Not long ago I was reading an eye-catching LinkedIn post from an old colleague of mine that highlighted three truisms of marketing: the basic concepts come from ancient civilisation; the discipline was born around the end of the year 800; the competencies are reshuffled every 10 years.
The first two points helped to highlight the third, which shows just how quickly things are now changing.
It’s hard to disagree with that, especially looking at the digital landscape of the last few years; do you remember the first display banner ever published online? The medal goes to AT&T, publishing a black banner on HotWired.com in 1994, bearing the words, “Have you ever clicked your mouse right here? You will.”
The mind boggles to remember that the click-through rate (percentage of clicks over-served ads) was above 45 per cent. This experiment proved the capabilities of generating brand awareness and driving interest (traffic was still a new and overlooked metric).
Today, digital services have multiplied, diversified and specialised. Global spending on digital advertising has been growing between 3 per cent and 11 per cent year-on-year. Across social media, video, search (paid and organic), affiliates etc. there are now full multiple-funnel solutions for all industries looking to connect with their consumers across the new and emerging touchpoints. As a result, the single person that launched a banner in 1994 is replaced by an army of highly skilled technical specialists.
Fast-forward 25 years and it is increasingly evident that digital can power a business in multiple ways, far beyond the humble banner or even traditional media or marketing functions.
But this comes with its own set of challenges. Mostly in actual network costs and talents. Compared with planning and activating traditional media, digital marketing and transformation initiatives tend to be more work-intensive; the daily interactions and tasks required to ensure campaigns are launched and constantly optimised in such a fast-paced environment are significant. The required skillsets have become more and more technical. And in many cases, the line between marketers and data scientists are blurred. When done well, data and technology merge to create the best-in-class user experience, designed to engage with people at all possible levels and power business transformation and growth.

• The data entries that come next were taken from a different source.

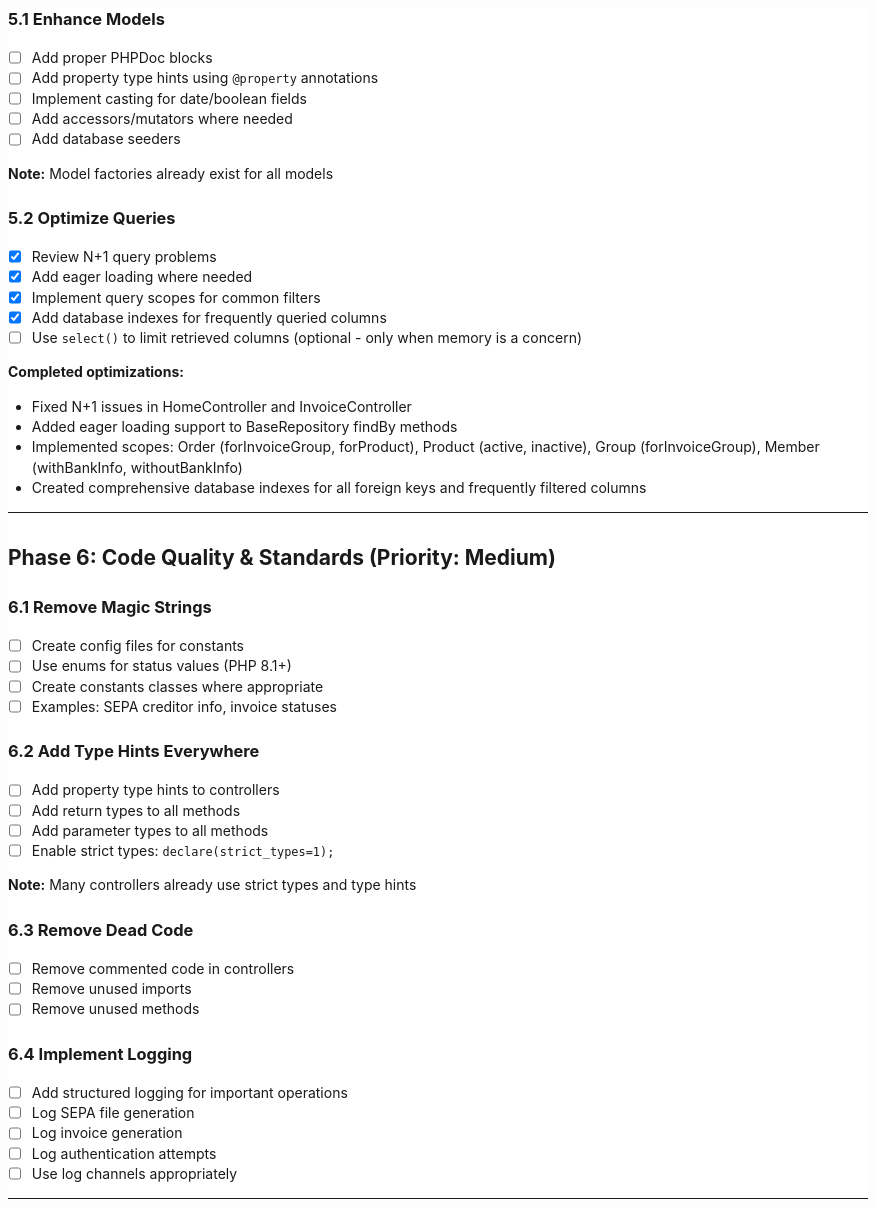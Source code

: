 ### 5.1 Enhance Models
- [ ] Add proper PHPDoc blocks
- [ ] Add property type hints using `@property` annotations
- [ ] Implement casting for date/boolean fields
- [ ] Add accessors/mutators where needed
- [ ] Add database seeders

**Note:** Model factories already exist for all models

### 5.2 Optimize Queries
- [x] Review N+1 query problems
- [x] Add eager loading where needed
- [x] Implement query scopes for common filters
- [x] Add database indexes for frequently queried columns
- [ ] Use `select()` to limit retrieved columns (optional - only when memory is a concern)

**Completed optimizations:**
- Fixed N+1 issues in HomeController and InvoiceController
- Added eager loading support to BaseRepository findBy methods
- Implemented scopes: Order (forInvoiceGroup, forProduct), Product (active, inactive), Group (forInvoiceGroup), Member (withBankInfo, withoutBankInfo)
- Created comprehensive database indexes for all foreign keys and frequently filtered columns

---

## Phase 6: Code Quality & Standards (Priority: Medium)

### 6.1 Remove Magic Strings
- [ ] Create config files for constants
- [ ] Use enums for status values (PHP 8.1+)
- [ ] Create constants classes where appropriate
- [ ] Examples: SEPA creditor info, invoice statuses

### 6.2 Add Type Hints Everywhere
- [ ] Add property type hints to controllers
- [ ] Add return types to all methods
- [ ] Add parameter types to all methods
- [ ] Enable strict types: `declare(strict_types=1);`

**Note:** Many controllers already use strict types and type hints

### 6.3 Remove Dead Code
- [ ] Remove commented code in controllers
- [ ] Remove unused imports
- [ ] Remove unused methods

### 6.4 Implement Logging
- [ ] Add structured logging for important operations
- [ ] Log SEPA file generation
- [ ] Log invoice generation
- [ ] Log authentication attempts
- [ ] Use log channels appropriately

---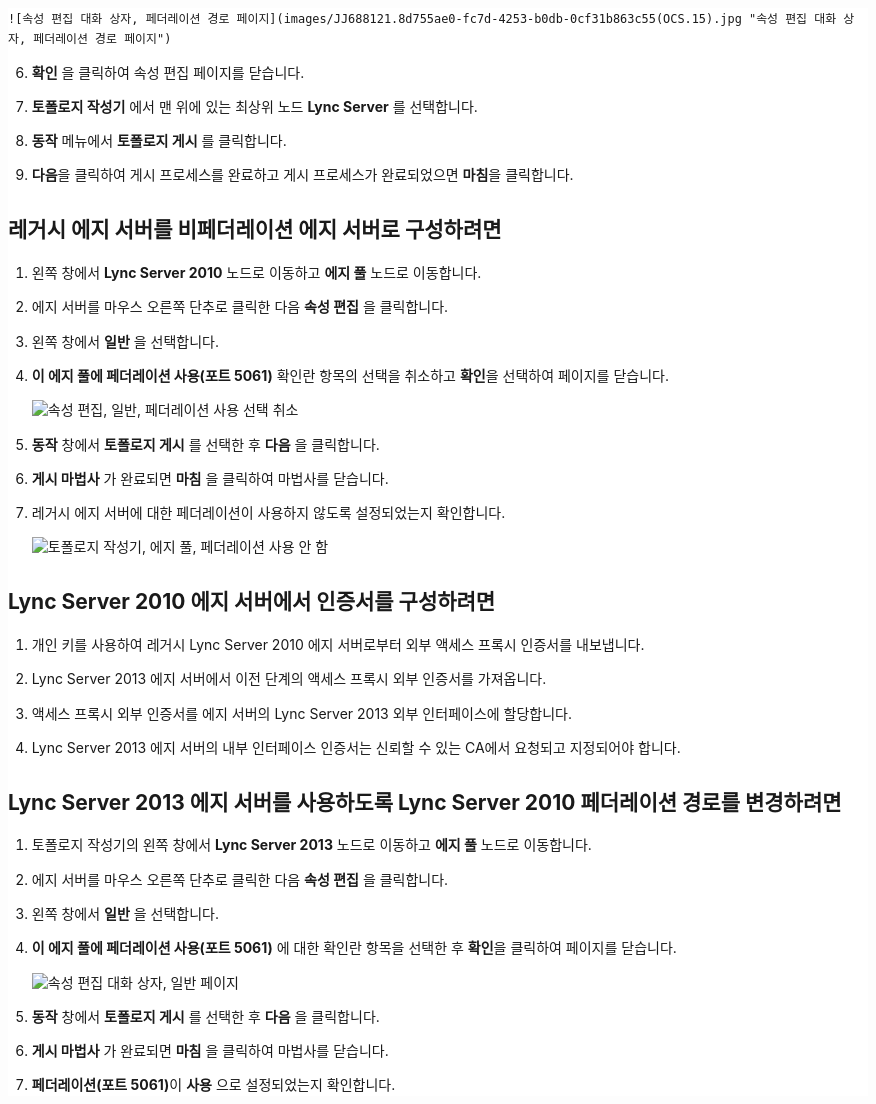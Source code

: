     ![속성 편집 대화 상자, 페더레이션 경로 페이지](images/JJ688121.8d755ae0-fc7d-4253-b0db-0cf31b863c55(OCS.15).jpg "속성 편집 대화 상자, 페더레이션 경로 페이지")

6.  **확인** 을 클릭하여 속성 편집 페이지를 닫습니다.

7.  **토폴로지 작성기** 에서 맨 위에 있는 최상위 노드 **Lync Server** 를 선택합니다.

8.  **동작** 메뉴에서 **토폴로지 게시** 를 클릭합니다.

9.  **다음**을 클릭하여 게시 프로세스를 완료하고 게시 프로세스가 완료되었으면 **마침**을 클릭합니다.

## 레거시 에지 서버를 비페더레이션 에지 서버로 구성하려면

1.  왼쪽 창에서 **Lync Server 2010** 노드로 이동하고 **에지 풀** 노드로 이동합니다.

2.  에지 서버를 마우스 오른쪽 단추로 클릭한 다음 **속성 편집** 을 클릭합니다.

3.  왼쪽 창에서 **일반** 을 선택합니다.

4.  **이 에지 풀에 페더레이션 사용(포트 5061)** 확인란 항목의 선택을 취소하고 **확인**을 선택하여 페이지를 닫습니다.
    
    ![속성 편집, 일반, 페더레이션 사용 선택 취소](images/JJ688121.3be2c8c0-9ed9-4544-bafd-b7694271fafc(OCS.15).jpg "속성 편집, 일반, 페더레이션 사용 선택 취소")

5.  **동작** 창에서 **토폴로지 게시** 를 선택한 후 **다음** 을 클릭합니다.

6.  **게시 마법사** 가 완료되면 **마침** 을 클릭하여 마법사를 닫습니다.

7.  레거시 에지 서버에 대한 페더레이션이 사용하지 않도록 설정되었는지 확인합니다.
    
    ![토폴로지 작성기, 에지 풀, 페더레이션 사용 안 함](images/JJ688121.a2948438-d51a-4aeb-9eaa-d899ca950758(OCS.15).jpg "토폴로지 작성기, 에지 풀, 페더레이션 사용 안 함")

## Lync Server 2010 에지 서버에서 인증서를 구성하려면

1.  개인 키를 사용하여 레거시 Lync Server 2010 에지 서버로부터 외부 액세스 프록시 인증서를 내보냅니다.

2.  Lync Server 2013 에지 서버에서 이전 단계의 액세스 프록시 외부 인증서를 가져옵니다.

3.  액세스 프록시 외부 인증서를 에지 서버의 Lync Server 2013 외부 인터페이스에 할당합니다.

4.  Lync Server 2013 에지 서버의 내부 인터페이스 인증서는 신뢰할 수 있는 CA에서 요청되고 지정되어야 합니다.

## Lync Server 2013 에지 서버를 사용하도록 Lync Server 2010 페더레이션 경로를 변경하려면

1.  토폴로지 작성기의 왼쪽 창에서 **Lync Server 2013** 노드로 이동하고 **에지 풀** 노드로 이동합니다.

2.  에지 서버를 마우스 오른쪽 단추로 클릭한 다음 **속성 편집** 을 클릭합니다.

3.  왼쪽 창에서 **일반** 을 선택합니다.

4.  **이 에지 풀에 페더레이션 사용(포트 5061)** 에 대한 확인란 항목을 선택한 후 **확인**을 클릭하여 페이지를 닫습니다.
    
    ![속성 편집 대화 상자, 일반 페이지](images/JJ688121.cc79a88c-cce4-4cab-80ad-4f70325dc7c4(OCS.15).jpg "속성 편집 대화 상자, 일반 페이지")

5.  **동작** 창에서 **토폴로지 게시** 를 선택한 후 **다음** 을 클릭합니다.

6.  **게시 마법사** 가 완료되면 **마침** 을 클릭하여 마법사를 닫습니다.

7.  <strong>**페더레이션(포트 5061)**</strong>이 **사용** 으로 설정되었는지 확인합니다.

As a result, media agencies are required to be more knowledgeable and agile than ever. And the change in working habits, accelerated by Covid-19, has helped to further develop decentralised and remote working as effective ways to reach previously untapped talents and skillsets. The legacy approach of having an entire team in one place is not only now debatable but also challenged from a financial standpoint by clients looking to optimise costs.

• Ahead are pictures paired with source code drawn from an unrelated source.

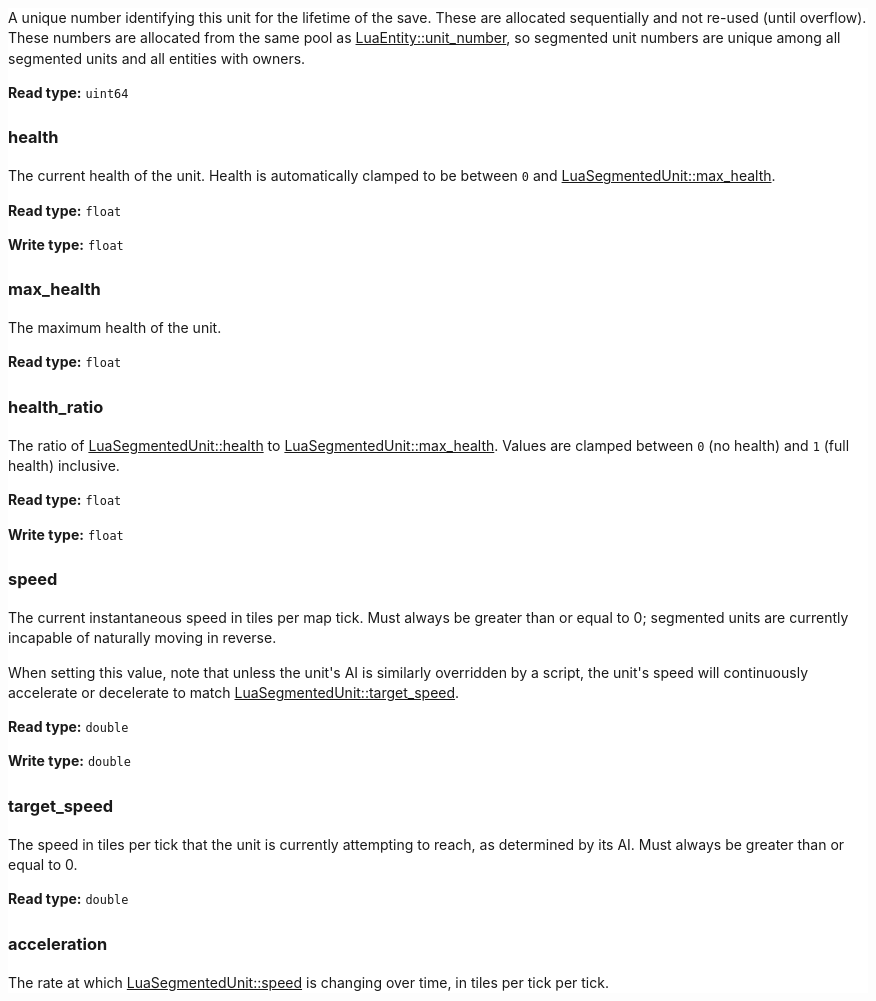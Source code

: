 A unique number identifying this unit for the lifetime of the save. These are allocated sequentially and not re-used (until overflow). These numbers are allocated from the same pool as [LuaEntity::unit_number](runtime:LuaEntity::unit_number), so segmented unit numbers are unique among all segmented units and all entities with owners.

**Read type:** `uint64`

### health

The current health of the unit. Health is automatically clamped to be between `0` and [LuaSegmentedUnit::max_health](runtime:LuaSegmentedUnit::max_health).

**Read type:** `float`

**Write type:** `float`

### max_health

The maximum health of the unit.

**Read type:** `float`

### health_ratio

The ratio of [LuaSegmentedUnit::health](runtime:LuaSegmentedUnit::health) to [LuaSegmentedUnit::max_health](runtime:LuaSegmentedUnit::max_health). Values are clamped between `0` (no health) and `1` (full health) inclusive.

**Read type:** `float`

**Write type:** `float`

### speed

The current instantaneous speed in tiles per map tick. Must always be greater than or equal to 0; segmented units are currently incapable of naturally moving in reverse.

When setting this value, note that unless the unit's AI is similarly overridden by a script, the unit's speed will continuously accelerate or decelerate to match [LuaSegmentedUnit::target_speed](runtime:LuaSegmentedUnit::target_speed).

**Read type:** `double`

**Write type:** `double`

### target_speed

The speed in tiles per tick that the unit is currently attempting to reach, as determined by its AI. Must always be greater than or equal to 0.

**Read type:** `double`

### acceleration

The rate at which [LuaSegmentedUnit::speed](runtime:LuaSegmentedUnit::speed) is changing over time, in tiles per tick per tick.
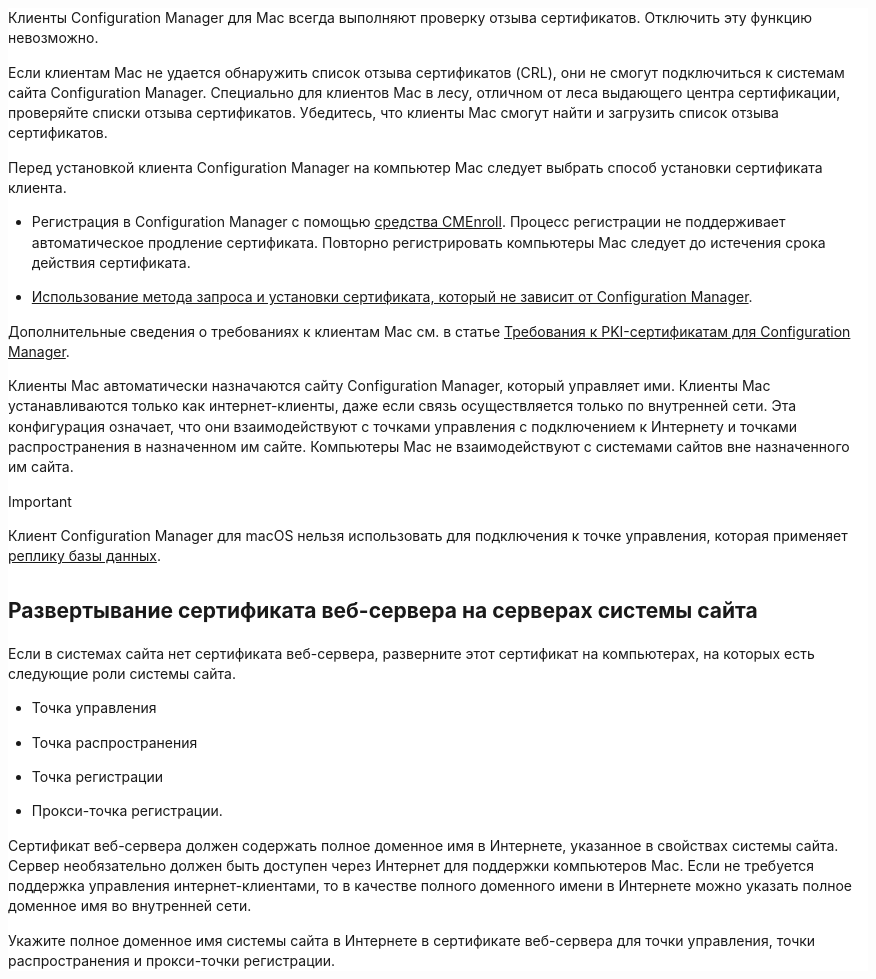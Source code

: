 Клиенты Configuration Manager для Mac всегда выполняют проверку отзыва сертификатов. Отключить эту функцию невозможно.  

Если клиентам Mac не удается обнаружить список отзыва сертификатов (CRL), они не смогут подключиться к системам сайта Configuration Manager. Специально для клиентов Mac в лесу, отличном от леса выдающего центра сертификации, проверяйте списки отзыва сертификатов. Убедитесь, что клиенты Mac смогут найти и загрузить список отзыва сертификатов.  

Перед установкой клиента Configuration Manager на компьютер Mac следует выбрать способ установки сертификата клиента.  

-   Регистрация в Configuration Manager с помощью [средства CMEnroll](deploy-clients-to-macs.md#client-and-certificate-automation-with-cmenroll). Процесс регистрации не поддерживает автоматическое продление сертификата. Повторно регистрировать компьютеры Mac следует до истечения срока действия сертификата.  

-   [Использование метода запроса и установки сертификата, который не зависит от Configuration Manager](deploy-clients-to-macs.md#bkmk_external).  

Дополнительные сведения о требованиях к клиентам Mac см. в статье [Требования к PKI-сертификатам для Configuration Manager](../../plan-design/network/pki-certificate-requirements.md).  

Клиенты Mac автоматически назначаются сайту Configuration Manager, который управляет ими. Клиенты Mac устанавливаются только как интернет-клиенты, даже если связь осуществляется только по внутренней сети. Эта конфигурация означает, что они взаимодействуют с точками управления с подключением к Интернету и точками распространения в назначенном им сайте. Компьютеры Mac не взаимодействуют с системами сайтов вне назначенного им сайта.  

> [!IMPORTANT]  
>  Клиент Configuration Manager для macOS нельзя использовать для подключения к точке управления, которая применяет [реплику базы данных](../../servers/deploy/configure/database-replicas-for-management-points.md).  



## <a name="deploy-a-web-server-certificate-to-site-system-servers"></a>Развертывание сертификата веб-сервера на серверах системы сайта  

Если в системах сайта нет сертификата веб-сервера, разверните этот сертификат на компьютерах, на которых есть следующие роли системы сайта.  

-   Точка управления  

-   Точка распространения  

-   Точка регистрации  

-   Прокси-точка регистрации.  

Сертификат веб-сервера должен содержать полное доменное имя в Интернете, указанное в свойствах системы сайта. Сервер необязательно должен быть доступен через Интернет для поддержки компьютеров Mac. Если не требуется поддержка управления интернет-клиентами, то в качестве полного доменного имени в Интернете можно указать полное доменное имя во внутренней сети.  

Укажите полное доменное имя системы сайта в Интернете в сертификате веб-сервера для точки управления, точки распространения и прокси-точки регистрации.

So, with access to global talent pools at the other end of a video call, remote offices (both off- and nearshore) and increasing reality, freelancers and the new agile skill sets they offer have never been as important as they are now.
At PHD, ‘Shift’ is our focus. As an industry, it is important that we try and get ahead of the change – and stop just responding to it. To think longer-term. To start building the future, today.
The simple truth is we keep reinventing and questioning ourselves. Not a single day passes without adding something new into the mix.
In our latest publication, titled Shift, we have explored the impact of these new challenges in the digital space on our talent. What are the skillsets of the future? Where will they be based? How will they be identified, developed, and empowered to succeed for our clients and their businesses?
We identified four cultural habits that are essential for answering these questions:
1. Hire for tomorrow (increase diversity, opening the filter on the talent acquisition process).
2. Encourage greater understanding of innate strengths (enable people to get into optimal swim lanes).
3. Set people free (empowered people empower people; develop a culture of empowerment and coaching).
4. Become a learning institution (that also happens to be a business). Einstein is reputed to have said: “Learning is experience. Everything else is just information.”
In such a decentralised world, connected but so disconnected at the same time, it’s imperative to protect and nurture the company’s culture, this is where becoming a learning institution is an absolute must: a culture is the sum total of thousands of small learnings, applied on a daily basis.
Or, as Steve Jobs said, “Innovation is the ability see change as an opportunity – not a threat.”